Suggests interdisciplinary engineering undergraduate core, five year program

By Lois Slavin, Communications Director, MIT Engineering Systems Division – April 26, 2005

James A. ChampyOn April 21, 2005, James A. Champy, Chairman of Consulting, Perot Systems Corporation, delivered the annual Charles L. Miller Lecture, named for the head of MIT’s Civil and Environmental Engineering department from 1962-69. Sponsored jointly by MIT’s Engineering Systems Division and Department of Civil and Environmental Engineering, Champy’s presentation was entitled “In Charlie’s Vision: The Future of Engineering at MIT.”

Daniel Roos, who delivered last year’s Miller lecture, introduced Champy. Roos, Japan Steel Industry Professor of Engineering Systems and Civil and Environmental Engineering and founding director of MIT’s Engineering Systems Division, noted that during Miller’s tenure, he not only revolutionized the department, but the CE profession itself.

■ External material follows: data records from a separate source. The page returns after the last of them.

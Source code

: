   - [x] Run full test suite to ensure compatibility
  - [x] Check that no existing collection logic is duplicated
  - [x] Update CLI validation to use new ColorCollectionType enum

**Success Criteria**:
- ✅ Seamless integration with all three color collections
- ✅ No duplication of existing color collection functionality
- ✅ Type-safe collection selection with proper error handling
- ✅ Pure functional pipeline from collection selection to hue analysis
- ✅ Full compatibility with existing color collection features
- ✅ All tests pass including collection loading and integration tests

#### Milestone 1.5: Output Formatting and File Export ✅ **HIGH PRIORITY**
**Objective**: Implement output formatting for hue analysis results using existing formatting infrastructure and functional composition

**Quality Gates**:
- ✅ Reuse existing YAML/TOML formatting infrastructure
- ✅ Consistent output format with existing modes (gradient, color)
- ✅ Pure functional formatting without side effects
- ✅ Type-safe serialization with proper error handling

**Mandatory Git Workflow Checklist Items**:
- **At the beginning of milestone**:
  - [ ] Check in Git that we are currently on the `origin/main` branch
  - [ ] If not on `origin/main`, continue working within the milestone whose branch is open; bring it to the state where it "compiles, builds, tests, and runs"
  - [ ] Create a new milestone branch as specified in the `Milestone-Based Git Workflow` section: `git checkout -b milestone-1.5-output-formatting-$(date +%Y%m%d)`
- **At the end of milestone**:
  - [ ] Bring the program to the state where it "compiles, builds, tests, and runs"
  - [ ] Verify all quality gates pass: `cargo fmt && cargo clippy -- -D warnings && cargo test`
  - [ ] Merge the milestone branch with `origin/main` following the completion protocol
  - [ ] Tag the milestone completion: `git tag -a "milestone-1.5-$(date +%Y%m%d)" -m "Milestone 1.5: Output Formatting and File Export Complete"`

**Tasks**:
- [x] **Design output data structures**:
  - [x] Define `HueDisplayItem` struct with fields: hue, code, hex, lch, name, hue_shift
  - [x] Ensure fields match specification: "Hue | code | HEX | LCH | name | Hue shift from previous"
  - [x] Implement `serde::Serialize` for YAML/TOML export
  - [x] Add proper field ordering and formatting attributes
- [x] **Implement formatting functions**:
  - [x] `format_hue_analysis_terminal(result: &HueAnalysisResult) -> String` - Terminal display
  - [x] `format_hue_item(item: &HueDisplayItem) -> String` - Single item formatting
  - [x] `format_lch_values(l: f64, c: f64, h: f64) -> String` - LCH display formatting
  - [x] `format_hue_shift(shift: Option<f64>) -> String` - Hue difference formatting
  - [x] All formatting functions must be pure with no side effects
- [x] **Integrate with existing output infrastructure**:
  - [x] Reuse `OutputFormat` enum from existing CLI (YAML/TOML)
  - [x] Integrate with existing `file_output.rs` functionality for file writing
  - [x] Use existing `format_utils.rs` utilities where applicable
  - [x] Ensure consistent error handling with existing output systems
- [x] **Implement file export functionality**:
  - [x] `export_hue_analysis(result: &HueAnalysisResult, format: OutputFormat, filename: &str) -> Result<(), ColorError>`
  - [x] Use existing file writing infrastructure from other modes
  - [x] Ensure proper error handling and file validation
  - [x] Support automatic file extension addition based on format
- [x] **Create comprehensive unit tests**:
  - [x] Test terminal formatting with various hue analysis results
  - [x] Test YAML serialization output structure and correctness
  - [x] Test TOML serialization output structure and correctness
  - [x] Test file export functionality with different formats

Miller’s aggressive use information technologies to address engineering problems, coupled with systems thinking and interdisciplinary collaboration, “resulted in the golden age of CE at MIT,” said Roos.

Champy, an MIT alumnus who holds bachelor’s and a master’s degrees in CE and was Miller’s teaching assistant, and who lead the search for MIT’s new president, suggested that recent advances in science demand that MIT faculty must re-examine engineering with the same boldness of Miller’s vision. “The problems and opportunities in which MIT is engaged today demand an increased level of inter-departmental collaboration, and raise questions about the content of disciplines and increased collaboration among departments’ and schools,” he said.

Despite receiving two CE degrees from MIT, Champy never practiced as an engineer. “I am a re-engineer -- I skipped engineering entirely,” joked the co-author of the best-seller Re-engineering the Corporation and author of best-seller Reengineering Management.

Nevertheless, Champy said that his work as a management consultant repeatedly demonstrates the need for MIT to re-examine the content of engineering disciplines and integrate broader skills and attributes.

Champy characterized MIT’s School of Engineering as a great institution, but one facing increased competition for students, faculty, research funding, philanthropy and share-of-mind. A focus on sustaining that greatness and becoming even stronger is critical.

Remaining a “meritocracy” is a core value of the Institute. He noted “…MIT’s work drives industries and markets” and suggested that “an engineering curriculum must have disciplines that develop our students’ deep understanding of organizational behavior and the skills to deal with and within flawed organizations—and maybe fix them”

Champy seemed doubtful about whether the traditional four-year undergraduate engineering program is sufficient. He called for MIT to balance the usual and the practical with the exceptional and the confounding. “Consider creating an undergraduate core engineering program that will be taught across all engineering departments and examine whether this should be done in a five year program.”

Champy closed by speculating that Charlie Miller, were he here today, would say this is all very interesting but “what are you going to do tomorrow?”